[Source texts of formatted documents]
★ ★ ★ ★ ★ ★ ★

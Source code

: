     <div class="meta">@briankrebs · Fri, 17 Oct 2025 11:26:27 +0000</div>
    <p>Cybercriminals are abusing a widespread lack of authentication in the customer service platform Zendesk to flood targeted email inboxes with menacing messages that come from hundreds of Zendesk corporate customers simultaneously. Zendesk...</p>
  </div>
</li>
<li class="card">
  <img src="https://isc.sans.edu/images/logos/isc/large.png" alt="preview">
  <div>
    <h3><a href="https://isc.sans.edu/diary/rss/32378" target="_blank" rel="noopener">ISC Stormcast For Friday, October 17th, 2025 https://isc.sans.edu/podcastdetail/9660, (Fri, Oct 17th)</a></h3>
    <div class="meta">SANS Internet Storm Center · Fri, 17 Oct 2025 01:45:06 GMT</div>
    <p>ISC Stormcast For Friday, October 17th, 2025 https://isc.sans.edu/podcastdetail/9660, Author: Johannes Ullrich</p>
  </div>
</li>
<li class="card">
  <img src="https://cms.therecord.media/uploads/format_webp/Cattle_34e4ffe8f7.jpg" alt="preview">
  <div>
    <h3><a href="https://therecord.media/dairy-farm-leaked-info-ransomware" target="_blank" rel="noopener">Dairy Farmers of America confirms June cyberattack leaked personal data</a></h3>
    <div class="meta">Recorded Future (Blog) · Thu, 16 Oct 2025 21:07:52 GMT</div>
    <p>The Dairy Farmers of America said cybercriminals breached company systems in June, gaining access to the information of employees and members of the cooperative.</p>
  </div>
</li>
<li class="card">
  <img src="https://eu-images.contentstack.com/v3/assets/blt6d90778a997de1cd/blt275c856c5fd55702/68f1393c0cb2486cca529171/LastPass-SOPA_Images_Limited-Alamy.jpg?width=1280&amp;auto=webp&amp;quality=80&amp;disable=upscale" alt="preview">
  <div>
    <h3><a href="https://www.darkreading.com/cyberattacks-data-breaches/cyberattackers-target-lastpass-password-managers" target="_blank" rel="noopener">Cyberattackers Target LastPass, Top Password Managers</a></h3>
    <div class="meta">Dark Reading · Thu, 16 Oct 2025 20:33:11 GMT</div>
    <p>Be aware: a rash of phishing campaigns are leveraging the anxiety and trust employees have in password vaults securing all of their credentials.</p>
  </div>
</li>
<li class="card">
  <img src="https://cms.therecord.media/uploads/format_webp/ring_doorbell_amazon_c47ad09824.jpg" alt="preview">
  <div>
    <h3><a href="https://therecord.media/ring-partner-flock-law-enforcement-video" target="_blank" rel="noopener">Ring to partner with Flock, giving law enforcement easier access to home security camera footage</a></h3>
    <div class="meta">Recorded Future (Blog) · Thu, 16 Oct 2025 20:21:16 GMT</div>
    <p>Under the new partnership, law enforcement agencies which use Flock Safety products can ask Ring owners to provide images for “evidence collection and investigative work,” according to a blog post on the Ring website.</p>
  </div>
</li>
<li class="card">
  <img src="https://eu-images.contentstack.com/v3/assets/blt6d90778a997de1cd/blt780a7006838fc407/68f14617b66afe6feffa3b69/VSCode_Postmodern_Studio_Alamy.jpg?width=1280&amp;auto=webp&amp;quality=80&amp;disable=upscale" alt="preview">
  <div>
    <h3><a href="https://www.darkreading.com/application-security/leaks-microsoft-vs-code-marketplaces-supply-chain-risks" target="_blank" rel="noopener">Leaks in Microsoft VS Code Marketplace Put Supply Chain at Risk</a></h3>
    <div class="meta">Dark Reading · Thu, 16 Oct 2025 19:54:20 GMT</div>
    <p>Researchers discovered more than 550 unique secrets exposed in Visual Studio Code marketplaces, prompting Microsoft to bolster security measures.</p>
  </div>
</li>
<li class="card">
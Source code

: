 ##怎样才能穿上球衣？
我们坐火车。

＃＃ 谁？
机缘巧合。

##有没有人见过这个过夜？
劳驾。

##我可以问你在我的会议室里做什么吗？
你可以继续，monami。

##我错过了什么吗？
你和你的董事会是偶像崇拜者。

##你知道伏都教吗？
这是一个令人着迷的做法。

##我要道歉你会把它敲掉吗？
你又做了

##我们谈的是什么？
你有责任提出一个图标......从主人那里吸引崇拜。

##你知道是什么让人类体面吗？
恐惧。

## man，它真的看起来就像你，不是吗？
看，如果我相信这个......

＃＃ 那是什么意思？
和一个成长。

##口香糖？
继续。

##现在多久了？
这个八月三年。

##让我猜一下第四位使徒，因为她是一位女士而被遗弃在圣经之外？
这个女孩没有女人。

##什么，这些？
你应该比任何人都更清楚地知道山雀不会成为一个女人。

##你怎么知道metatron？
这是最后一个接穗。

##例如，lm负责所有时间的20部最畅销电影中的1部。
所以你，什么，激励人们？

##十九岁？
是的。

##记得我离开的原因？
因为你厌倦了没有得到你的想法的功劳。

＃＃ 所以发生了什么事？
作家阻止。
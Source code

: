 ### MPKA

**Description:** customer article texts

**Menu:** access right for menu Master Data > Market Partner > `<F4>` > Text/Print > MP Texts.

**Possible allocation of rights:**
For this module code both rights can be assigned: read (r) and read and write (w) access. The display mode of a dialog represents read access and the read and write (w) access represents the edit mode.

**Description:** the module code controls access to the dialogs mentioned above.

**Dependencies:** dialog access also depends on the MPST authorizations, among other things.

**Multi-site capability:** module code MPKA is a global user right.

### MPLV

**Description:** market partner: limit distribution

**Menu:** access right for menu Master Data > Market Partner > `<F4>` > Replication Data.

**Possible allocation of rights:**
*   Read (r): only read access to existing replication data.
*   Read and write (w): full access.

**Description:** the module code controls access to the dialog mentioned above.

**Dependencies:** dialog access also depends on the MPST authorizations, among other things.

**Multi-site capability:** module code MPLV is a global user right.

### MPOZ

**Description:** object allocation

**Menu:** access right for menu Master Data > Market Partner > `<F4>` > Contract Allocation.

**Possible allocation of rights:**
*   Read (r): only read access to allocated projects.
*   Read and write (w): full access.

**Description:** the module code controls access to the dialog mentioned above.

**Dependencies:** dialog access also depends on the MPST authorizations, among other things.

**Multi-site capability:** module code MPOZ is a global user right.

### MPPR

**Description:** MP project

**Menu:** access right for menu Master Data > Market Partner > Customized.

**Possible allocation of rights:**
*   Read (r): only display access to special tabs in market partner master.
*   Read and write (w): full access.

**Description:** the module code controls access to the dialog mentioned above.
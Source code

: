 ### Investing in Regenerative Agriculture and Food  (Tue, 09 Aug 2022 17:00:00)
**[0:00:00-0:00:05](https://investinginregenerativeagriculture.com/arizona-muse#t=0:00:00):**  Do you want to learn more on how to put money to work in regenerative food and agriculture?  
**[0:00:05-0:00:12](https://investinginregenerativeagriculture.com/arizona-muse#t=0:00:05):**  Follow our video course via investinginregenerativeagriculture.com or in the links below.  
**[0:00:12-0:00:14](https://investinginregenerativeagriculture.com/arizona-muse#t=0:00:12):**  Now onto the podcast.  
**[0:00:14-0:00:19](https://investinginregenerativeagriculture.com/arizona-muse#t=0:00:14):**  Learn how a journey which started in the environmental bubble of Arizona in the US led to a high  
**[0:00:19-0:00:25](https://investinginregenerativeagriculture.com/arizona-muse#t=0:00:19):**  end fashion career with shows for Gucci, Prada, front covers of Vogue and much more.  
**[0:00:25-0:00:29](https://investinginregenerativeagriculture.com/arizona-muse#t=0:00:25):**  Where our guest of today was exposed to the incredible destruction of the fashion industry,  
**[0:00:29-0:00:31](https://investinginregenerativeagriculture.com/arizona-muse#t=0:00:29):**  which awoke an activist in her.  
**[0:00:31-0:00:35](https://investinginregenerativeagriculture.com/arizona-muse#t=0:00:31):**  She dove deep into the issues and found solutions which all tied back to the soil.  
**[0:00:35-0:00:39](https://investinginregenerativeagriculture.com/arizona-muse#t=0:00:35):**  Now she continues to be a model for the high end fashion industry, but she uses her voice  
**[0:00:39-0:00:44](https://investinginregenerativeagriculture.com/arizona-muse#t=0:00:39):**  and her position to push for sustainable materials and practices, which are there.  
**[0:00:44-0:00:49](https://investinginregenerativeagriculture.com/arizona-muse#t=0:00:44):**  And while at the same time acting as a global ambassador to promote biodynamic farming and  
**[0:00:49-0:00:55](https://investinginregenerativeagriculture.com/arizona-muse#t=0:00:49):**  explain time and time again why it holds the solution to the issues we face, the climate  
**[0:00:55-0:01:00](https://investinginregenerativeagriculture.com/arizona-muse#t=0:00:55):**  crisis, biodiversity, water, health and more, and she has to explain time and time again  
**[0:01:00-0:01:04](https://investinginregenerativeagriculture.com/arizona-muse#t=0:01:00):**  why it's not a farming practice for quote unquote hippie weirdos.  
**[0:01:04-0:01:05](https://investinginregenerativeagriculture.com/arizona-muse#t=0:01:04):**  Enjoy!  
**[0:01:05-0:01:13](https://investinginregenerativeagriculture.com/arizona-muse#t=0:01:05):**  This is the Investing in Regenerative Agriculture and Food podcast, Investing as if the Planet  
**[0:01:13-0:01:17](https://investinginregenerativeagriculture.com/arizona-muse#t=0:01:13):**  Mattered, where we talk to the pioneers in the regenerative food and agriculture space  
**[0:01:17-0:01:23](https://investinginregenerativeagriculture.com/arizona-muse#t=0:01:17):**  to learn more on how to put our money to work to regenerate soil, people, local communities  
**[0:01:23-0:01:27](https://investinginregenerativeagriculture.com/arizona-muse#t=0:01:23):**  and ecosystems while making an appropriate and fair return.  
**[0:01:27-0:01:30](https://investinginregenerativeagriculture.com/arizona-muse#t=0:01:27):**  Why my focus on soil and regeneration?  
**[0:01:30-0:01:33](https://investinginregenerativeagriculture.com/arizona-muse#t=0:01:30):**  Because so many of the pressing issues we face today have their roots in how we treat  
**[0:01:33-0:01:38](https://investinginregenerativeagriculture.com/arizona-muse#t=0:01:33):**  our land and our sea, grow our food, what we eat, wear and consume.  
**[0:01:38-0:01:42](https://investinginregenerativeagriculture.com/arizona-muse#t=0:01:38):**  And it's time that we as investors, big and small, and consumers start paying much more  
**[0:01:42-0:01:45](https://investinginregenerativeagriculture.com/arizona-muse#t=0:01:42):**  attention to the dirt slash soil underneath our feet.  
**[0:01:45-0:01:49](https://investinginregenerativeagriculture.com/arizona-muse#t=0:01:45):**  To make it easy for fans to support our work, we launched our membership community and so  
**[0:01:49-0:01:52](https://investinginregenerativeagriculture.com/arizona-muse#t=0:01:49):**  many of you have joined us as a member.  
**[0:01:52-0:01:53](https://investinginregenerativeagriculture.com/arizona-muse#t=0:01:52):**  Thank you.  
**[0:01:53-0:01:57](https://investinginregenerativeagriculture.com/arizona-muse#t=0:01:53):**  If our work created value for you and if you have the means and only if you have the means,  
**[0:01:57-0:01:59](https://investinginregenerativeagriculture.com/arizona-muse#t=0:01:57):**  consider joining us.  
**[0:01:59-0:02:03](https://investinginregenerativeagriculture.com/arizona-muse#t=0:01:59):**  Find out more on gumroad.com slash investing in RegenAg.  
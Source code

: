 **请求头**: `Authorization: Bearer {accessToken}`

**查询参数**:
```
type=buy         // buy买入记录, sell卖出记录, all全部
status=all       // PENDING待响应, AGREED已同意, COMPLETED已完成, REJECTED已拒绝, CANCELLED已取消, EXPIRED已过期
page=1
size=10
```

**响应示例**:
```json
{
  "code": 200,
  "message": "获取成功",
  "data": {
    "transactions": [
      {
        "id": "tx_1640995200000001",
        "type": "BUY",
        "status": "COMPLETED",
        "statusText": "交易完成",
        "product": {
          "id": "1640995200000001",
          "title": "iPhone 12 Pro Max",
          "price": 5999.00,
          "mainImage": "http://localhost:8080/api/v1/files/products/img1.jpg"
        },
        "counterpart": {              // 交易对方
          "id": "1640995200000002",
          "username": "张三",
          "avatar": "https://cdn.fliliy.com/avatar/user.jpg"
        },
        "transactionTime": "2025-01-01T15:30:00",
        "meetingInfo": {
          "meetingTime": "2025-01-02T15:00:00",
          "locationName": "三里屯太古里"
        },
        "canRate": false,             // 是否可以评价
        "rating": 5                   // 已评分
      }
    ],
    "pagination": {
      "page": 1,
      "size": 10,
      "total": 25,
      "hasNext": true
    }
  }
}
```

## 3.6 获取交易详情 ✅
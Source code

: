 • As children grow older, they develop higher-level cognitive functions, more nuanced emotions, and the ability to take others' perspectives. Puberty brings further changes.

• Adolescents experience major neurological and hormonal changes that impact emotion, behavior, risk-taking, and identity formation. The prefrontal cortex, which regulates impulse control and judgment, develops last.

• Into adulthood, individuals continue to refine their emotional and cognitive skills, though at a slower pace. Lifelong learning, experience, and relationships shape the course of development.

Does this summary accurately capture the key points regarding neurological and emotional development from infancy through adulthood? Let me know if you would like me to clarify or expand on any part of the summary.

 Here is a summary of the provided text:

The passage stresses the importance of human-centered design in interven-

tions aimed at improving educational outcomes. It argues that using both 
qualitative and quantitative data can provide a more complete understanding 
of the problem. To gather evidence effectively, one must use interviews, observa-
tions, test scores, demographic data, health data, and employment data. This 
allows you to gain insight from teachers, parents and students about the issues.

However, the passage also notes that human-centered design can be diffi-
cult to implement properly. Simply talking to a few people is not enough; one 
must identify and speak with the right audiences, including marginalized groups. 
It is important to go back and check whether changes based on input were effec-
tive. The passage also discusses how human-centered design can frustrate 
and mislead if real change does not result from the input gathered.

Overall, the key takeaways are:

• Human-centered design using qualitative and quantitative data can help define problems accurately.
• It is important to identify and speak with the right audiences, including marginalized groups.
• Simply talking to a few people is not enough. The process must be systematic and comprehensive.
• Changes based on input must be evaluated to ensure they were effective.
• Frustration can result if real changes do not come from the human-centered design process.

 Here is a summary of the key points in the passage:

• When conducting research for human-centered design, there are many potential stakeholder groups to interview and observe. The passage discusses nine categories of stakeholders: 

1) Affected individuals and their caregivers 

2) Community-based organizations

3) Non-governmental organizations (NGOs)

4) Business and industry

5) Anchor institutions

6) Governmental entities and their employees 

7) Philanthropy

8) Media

★ ★ ★ ★ ★ ★ ★

__Your instructions__. Nothing should appear in the answer except the lines above from the line with "which are there." through the line with "unquote hippie weirdos.", both included, written out exactly.

__Task response__.
**[0:00:39-0:00:44](https://investinginregenerativeagriculture.com/arizona-muse#t=0:00:39):**  and her position to push for sustainable materials and practices, which are there.  
**[0:00:44-0:00:49](https://investinginregenerativeagriculture.com/arizona-muse#t=0:00:44):**  And while at the same time acting as a global ambassador to promote biodynamic farming and  
**[0:00:49-0:00:55](https://investinginregenerativeagriculture.com/arizona-muse#t=0:00:49):**  explain time and time again why it holds the solution to the issues we face, the climate  
**[0:00:55-0:01:00](https://investinginregenerativeagriculture.com/arizona-muse#t=0:00:55):**  crisis, biodiversity, water, health and more, and she has to explain time and time again  
**[0:01:00-0:01:04](https://investinginregenerativeagriculture.com/arizona-muse#t=0:01:00):**  why it's not a farming practice for quote unquote hippie weirdos.  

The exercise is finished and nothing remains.